The exchange-traded fund market is getting meta.
Investors can now bet on the share movements of companies that derive revenue from ETF trading by — you guessed it — buying a separate standalone ETF.
It’s an unsurprising next step for the burgeoning industry, for which total combined US assets stood at $US2.7 trillion in February, according to the Investment Company Institute.
The expansion isn’t expected to slow any time soon. As of February 2, passive investments like ETFs and index funds accounted for 28.5% of assets under management in the US. That share will rise to more than 50% by 2024 at the latest, according to a Moody’s forecast.
The ETF Industry Exposure & Financial Services ETF, which trades under the ticker “TETF” is designed to track the price and yield performance of the Toroso ETF Industry Index.
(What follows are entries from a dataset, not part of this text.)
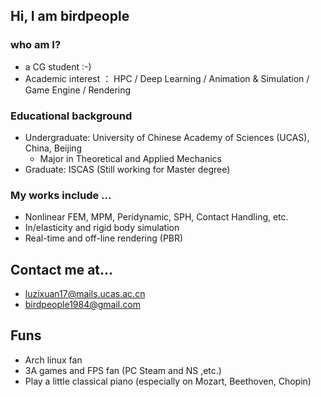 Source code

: ## Hi, I am birdpeople 
### who am I?
 - a CG student :-)
  - Academic interest ： HPC / Deep Learning / Animation & Simulation / Game Engine / Rendering
### Educational background
 - Undergraduate: University of Chinese Academy of Sciences (UCAS), China, Beijing 
   - Major in Theoretical and Applied Mechanics 
 - Graduate: ISCAS (Still working for Master degree)
### My works include ...
 - Nonlinear FEM, MPM, Peridynamic, SPH, Contact Handling, etc.
 - In/elasticity and rigid body simulation
 - Real-time and off-line rendering (PBR)

## Contact me at...
 - luzixuan17@mails.ucas.ac.cn
 - birdpeople1984@gmail.com

## Funs
 - Arch linux fan
 - 3A games and FPS fan (PC Steam and NS ,etc.)
 - Play a little classical piano (especially on Mozart, Beethoven, Chopin)
 
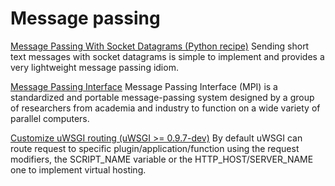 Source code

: # Message passing

[Message Passing With Socket Datagrams (Python recipe)](http://code.activestate.com/recipes/52218-message-passing-with-socket-datagrams/)
Sending short text messages with socket datagrams is simple to implement and provides a very lightweight message passing idiom.

[Message Passing Interface](http://en.wikipedia.org/wiki/Message_Passing_Interface) Message Passing Interface (MPI) is a standardized and portable message-passing system designed by a group of researchers from academia and industry to function on a wide variety of parallel computers. 

[Customize uWSGI routing (uWSGI >= 0.9.7-dev)](http://projects.unbit.it/uwsgi/wiki/CustomRouting) By default uWSGI can route request to specific plugin/application/function using the request modifiers, the SCRIPT_NAME variable or the HTTP_HOST/SERVER_NAME one to implement virtual hosting.

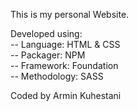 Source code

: This is my personal Website.

Developed using: <br />
-- Language: HTML & CSS <br />
-- Packager: NPM <br />
-- Framework: Foundation <br />
-- Methodology: SASS <br />


Coded by Armin Kuhestani
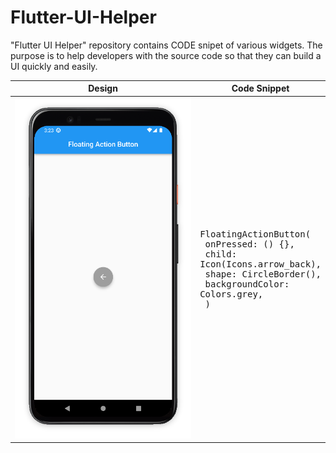 # Flutter-UI-Helper
"Flutter UI Helper" repository contains CODE snipet of various widgets. The purpose is to help developers with the source code so that they can build a UI quickly and easily. 


| Design |  Code Snippet |
|------|--------------------------------|
| ![image](https://github.com/iqbalriiaz/Flutter-UI-Helper/blob/main/res/floating_action_button.png) | <pre>FloatingActionButton( <br>  onPressed: () {}, <br>   child: Icon(Icons.arrow_back),<br>   shape: CircleBorder(),<br>  backgroundColor: Colors.grey,<br> )</pre> |
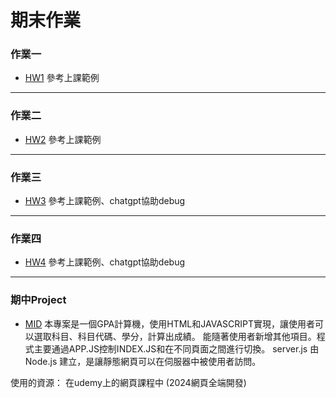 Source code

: # 期末作業
### 作業一 
  * [HW1](https://github.com/sam00002135/_ws1/blob/main/hm01.js)
  參考上課範例
---
### 作業二 
  * [HW2](https://github.com/sam00002135/_ws1/tree/main/hm02)
  參考上課範例
---
### 作業三 
  * [HW3](https://github.com/sam00002135/_ws1/tree/main/hm03)
  參考上課範例、chatgpt協助debug
  ---
### 作業四 
  * [HW4](https://github.com/sam00002135/_ws1/tree/main/hm04)
  參考上課範例、chatgpt協助debug
  ---
### 期中Project 
  * [MID](https://github.com/sam00002135/_ws1/tree/main/_project)
 本專案是一個GPA計算機，使用HTML和JAVASCRIPT實現，讓使用者可以選取科目、科目代碼、學分，計算出成績。
 能隨著使用者新增其他項目。程式主要通過APP.JS控制INDEX.JS和在不同頁面之間進行切換。
 server.js 由Node.js 建立，是讓靜態網頁可以在伺服器中被使用者訪問。

使用的資源：
在udemy上的網頁課程中 (2024網頁全端開發)
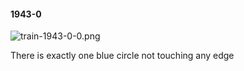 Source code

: #### 1943-0
![train-1943-0-0.png](https://github.com/lil-lab/nlvr/raw/master/nlvr/train/images/78/train-1943-0-0.png "train-1943-0-0.png")

There is exactly one blue circle not touching any edge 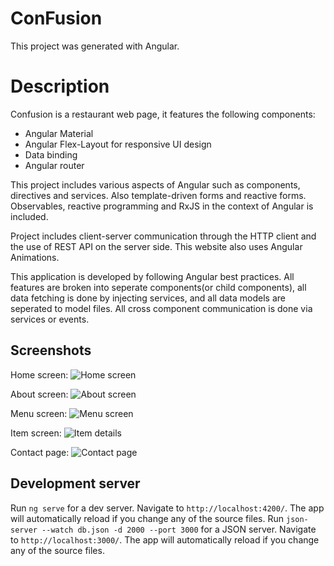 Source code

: # ConFusion

This project was generated with Angular.

# Description
Confusion is a restaurant web page, it features the following components:

* Angular Material 
* Angular Flex-Layout for responsive UI design
* Data binding 
* Angular router 

This project includes various aspects of Angular such as components, directives and services. Also template-driven forms and reactive forms.
Observables, reactive programming and RxJS in the context of Angular is included.

Project includes client-server communication through the HTTP client and the use of REST API on the server side.
This website also uses Angular Animations.

This application is developed by following Angular best practices.
All features are broken into seperate components(or child components), all data fetching is done by injecting services, and all data models are seperated to model files. 
All cross component communication is done via services or events.

## Screenshots
Home screen:
![Home screen](https://i.imgur.com/GFk5CxO.png)

About screen:
![About screen](https://i.imgur.com/hhehtOW.png)

Menu screen:
![Menu screen](https://i.imgur.com/typO2sI.png)

Item screen:
![Item details](https://i.imgur.com/ZWDYy9H.png)

Contact page:
![Contact page](https://i.imgur.com/5tR35FU.png)


## Development server

Run `ng serve` for a dev server. Navigate to `http://localhost:4200/`. The app will automatically reload if you change any of the source files.
Run `json-server --watch db.json -d 2000 --port 3000` for a JSON server. Navigate to `http://localhost:3000/`. The app will automatically reload if you change any of the source files.
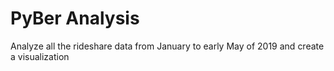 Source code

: # PyBer Analysis
 Analyze all the rideshare data from January to early May of 2019 and create a visualization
The fund will be maintained by Solactive AG and has four tiers of components, which include:
- Companies with substantial participation in the ETF industry that provide direct financial impact to shareholders. The group has a weighting of 50% and includes BlackRock, Charles Schwab, Invesco, State Street, WisdomTree, among others
- Companies with substantial participation in the ETF industry that provide indirect financial impact. The tier has a weighting of 25% and includes KCG Holdings, NASDAQ, Intercontinental Exchange, among others
- Companies with moderate participation in the ETF industry. The group has a weighting of 15% and includes Bank of New York Mellon, US Bancorp, FactSet, Ameriprise Financial, among others
- Companies that are new or have a small role in the ETF industry, relative to their overall operations. The tier has a weighting of roughly 10% and includes Morningstar, Eaton Vance, Goldman Sachs, Legg Mason, Citigroup, among others
Investors and advisors “have not had opportunities to participate in the growth of the ETF industry itself,” Mike Venuto, chief investment officer of Toroso Investments, said in an April 19 statement. “That is an issue we’ve solved.”